## TO DO
Give back exactly the lines from the start of the entries below to the line holding "is a matching.", that line included, and leave every picture out.
-- DATA RECORDS follows --
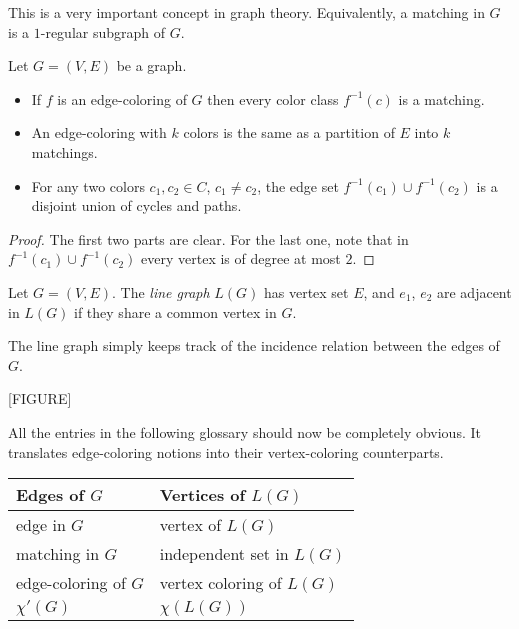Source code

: This is a very important concept in graph theory. Equivalently, a matching in $G$ is a $1$-regular subgraph of $G$. 

\begin{proposition}
Let $G=(V,E)$ be a graph.
\begin{itemize}
\item If $f$ is an edge-coloring of $G$ then every color class $f^{-1}(c)$ is a matching.
\item An edge-coloring with $k$ colors is the same as a partition of $E$ into $k$ matchings.
\item For any two colors $c_1,c_2\in C$, $c_1\neq c_2$, the edge set $f^{-1}(c_1)\cup f^{-1}(c_2)$ is a disjoint union of cycles and paths.
\end{itemize}
\end{proposition}
\begin{proof}
The first two parts are clear. For the last one, note that in $f^{-1}(c_1)\cup f^{-1}(c_2)$ every vertex is of degree at most $2$.
\end{proof}

\begin{definition}
Let $G=(V,E)$. The \emph{line graph} $L(G)$ has vertex set $E$, and $e_1$, $e_2$ are adjacent in $L(G)$ if they share a common vertex in $G$.
\end{definition}

\begin{example}
The line graph simply keeps track of the incidence relation between the edges of $G$. 

[FIGURE]
\end{example}

All the entries in the following glossary should now be completely obvious. It translates edge-coloring notions into their vertex-coloring counterparts.

\begin{center}
\begin{tabular}{l|l}
Edges of $G$ & Vertices of $L(G)$ \\
\hline
{edge in $G$} & {vertex of $L(G)$} \\
{matching in $G$} & {independent set in $L(G)$} \\
{edge-coloring of $G$} & {vertex coloring of $L(G)$} \\
{$\chi'(G)$} &  {$\chi(L(G))$} 
\end{tabular}
\end{center}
-- DATA RECORDS concluded --
## SOLUTION FOR THIS TASK
Source code

: This is a very important concept in graph theory. Equivalently, a matching in $G$ is a $1$-regular subgraph of $G$. 

\begin{proposition}
Let $G=(V,E)$ be a graph.
\begin{itemize}
\item If $f$ is an edge-coloring of $G$ then every color class $f^{-1}(c)$ is a matching.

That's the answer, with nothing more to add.